12. Binding Agreement. Subject to the limitation on the transferability of this grant contained herein, this Agreement shall be binding upon and inure to the benefit of the heirs, legatees, legal representatives, successors and assigns of the parties hereto.

13. Board Authority. The Board shall have the power to interpret the Plan and this Agreement and to adopt such rules for the administration, interpretation and application of the Plan as are consistent therewith and to interpret or revoke any such rules (including, but not limited to, the determination of whether or not any shares subject to the Option have vested). All actions taken and all interpretations and determinations made by the Board in good faith shall be final and binding upon Optionee, the Company and all other interested persons. The Board shall not be personally liable for any action, determination or interpretation made in good faith with respect to the Plan or this Agreement.

14. Electronic Delivery. The Company may, in its sole discretion, decide to deliver any documents related to Options awarded under the Plan or future Options that may be awarded under the Plan by electronic means or request Optionee’s consent to participate in the Plan by electronic means. Optionee hereby consents to receive such documents by electronic delivery and agrees to participate in the Plan through any on-line or electronic system established and maintained by the Company or another third party designated by the Company.

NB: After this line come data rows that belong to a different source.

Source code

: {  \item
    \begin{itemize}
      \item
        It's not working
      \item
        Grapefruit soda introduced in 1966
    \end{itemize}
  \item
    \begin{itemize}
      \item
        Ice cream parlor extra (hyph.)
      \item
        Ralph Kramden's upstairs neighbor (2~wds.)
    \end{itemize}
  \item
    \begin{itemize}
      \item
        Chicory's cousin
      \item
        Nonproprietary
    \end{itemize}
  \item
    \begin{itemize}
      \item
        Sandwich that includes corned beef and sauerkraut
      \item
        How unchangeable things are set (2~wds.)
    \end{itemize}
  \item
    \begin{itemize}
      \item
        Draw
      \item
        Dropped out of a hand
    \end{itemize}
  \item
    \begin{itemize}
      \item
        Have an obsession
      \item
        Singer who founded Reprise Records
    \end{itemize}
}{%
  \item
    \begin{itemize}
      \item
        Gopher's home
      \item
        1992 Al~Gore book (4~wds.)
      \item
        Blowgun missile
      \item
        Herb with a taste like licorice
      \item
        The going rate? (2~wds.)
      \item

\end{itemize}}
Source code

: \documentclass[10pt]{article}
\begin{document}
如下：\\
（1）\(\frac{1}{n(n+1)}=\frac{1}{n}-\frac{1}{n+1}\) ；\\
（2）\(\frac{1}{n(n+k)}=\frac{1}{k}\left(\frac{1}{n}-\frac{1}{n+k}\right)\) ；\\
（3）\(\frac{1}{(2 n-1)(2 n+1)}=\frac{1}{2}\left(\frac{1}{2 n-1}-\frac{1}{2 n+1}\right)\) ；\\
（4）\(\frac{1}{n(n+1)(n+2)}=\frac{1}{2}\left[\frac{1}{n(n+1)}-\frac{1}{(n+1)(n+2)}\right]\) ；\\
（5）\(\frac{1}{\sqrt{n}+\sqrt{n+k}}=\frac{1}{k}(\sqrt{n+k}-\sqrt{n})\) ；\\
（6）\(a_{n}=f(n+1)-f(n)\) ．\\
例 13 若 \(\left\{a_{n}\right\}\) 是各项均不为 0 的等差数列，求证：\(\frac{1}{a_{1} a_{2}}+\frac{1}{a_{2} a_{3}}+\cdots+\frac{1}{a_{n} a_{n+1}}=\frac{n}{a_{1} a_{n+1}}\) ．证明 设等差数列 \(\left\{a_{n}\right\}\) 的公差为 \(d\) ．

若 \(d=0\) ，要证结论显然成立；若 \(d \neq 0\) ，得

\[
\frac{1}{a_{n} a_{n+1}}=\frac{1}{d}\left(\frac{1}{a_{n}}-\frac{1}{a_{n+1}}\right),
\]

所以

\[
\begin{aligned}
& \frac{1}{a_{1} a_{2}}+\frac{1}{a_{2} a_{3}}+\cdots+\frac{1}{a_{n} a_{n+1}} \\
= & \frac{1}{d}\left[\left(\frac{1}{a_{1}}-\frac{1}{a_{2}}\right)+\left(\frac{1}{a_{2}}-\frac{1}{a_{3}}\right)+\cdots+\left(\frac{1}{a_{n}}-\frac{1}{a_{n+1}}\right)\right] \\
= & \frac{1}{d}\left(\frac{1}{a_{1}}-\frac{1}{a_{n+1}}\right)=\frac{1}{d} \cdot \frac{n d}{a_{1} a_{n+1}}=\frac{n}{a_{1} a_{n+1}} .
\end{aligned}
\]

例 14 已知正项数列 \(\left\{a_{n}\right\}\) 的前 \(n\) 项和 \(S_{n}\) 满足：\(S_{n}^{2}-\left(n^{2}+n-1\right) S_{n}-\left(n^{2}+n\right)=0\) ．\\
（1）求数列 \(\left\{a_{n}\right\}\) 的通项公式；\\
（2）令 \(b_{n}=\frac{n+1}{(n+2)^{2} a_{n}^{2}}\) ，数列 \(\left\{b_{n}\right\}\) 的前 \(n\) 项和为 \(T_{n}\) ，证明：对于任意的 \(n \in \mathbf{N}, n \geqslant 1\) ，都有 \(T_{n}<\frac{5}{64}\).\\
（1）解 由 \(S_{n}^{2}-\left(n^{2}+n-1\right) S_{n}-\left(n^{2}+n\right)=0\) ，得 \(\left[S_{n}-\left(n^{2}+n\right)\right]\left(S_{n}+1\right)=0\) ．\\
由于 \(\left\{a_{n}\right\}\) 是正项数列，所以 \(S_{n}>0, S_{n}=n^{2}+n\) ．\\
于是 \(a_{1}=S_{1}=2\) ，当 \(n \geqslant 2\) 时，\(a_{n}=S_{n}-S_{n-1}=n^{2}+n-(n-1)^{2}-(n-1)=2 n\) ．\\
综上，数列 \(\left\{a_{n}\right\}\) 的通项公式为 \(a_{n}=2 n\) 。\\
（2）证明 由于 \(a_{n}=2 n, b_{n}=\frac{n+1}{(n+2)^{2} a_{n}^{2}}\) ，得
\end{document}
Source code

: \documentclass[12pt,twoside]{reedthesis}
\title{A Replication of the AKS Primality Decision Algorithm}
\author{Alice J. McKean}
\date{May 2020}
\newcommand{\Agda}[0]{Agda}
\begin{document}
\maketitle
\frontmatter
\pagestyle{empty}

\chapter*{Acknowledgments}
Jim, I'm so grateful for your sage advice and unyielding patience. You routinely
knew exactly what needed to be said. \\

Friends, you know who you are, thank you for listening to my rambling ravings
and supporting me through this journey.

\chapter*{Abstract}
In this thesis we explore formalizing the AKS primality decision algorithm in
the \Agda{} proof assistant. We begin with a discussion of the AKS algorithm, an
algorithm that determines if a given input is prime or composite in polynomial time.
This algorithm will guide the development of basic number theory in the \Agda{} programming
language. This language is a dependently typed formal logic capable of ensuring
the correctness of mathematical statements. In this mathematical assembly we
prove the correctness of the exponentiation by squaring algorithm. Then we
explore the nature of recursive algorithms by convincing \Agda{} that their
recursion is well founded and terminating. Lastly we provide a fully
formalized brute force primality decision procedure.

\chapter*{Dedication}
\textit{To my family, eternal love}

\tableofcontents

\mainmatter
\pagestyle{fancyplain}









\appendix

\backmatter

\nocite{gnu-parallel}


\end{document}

15. Captions. Captions provided herein are for convenience only and are not to serve as a basis for interpretation or construction of this Agreement.

16. Agreement Severable. In the event that any provision in this Agreement shall be held invalid or unenforceable, such provision shall be severable from, and such invalidity or unenforceability shall not be construed to have any effect on, the remaining provisions of this Agreement.

17. Amendment, Suspension or Termination of the Plan. Optionee understands that the Plan is discretionary in nature and may be amended, suspended or terminated by the Company at any time.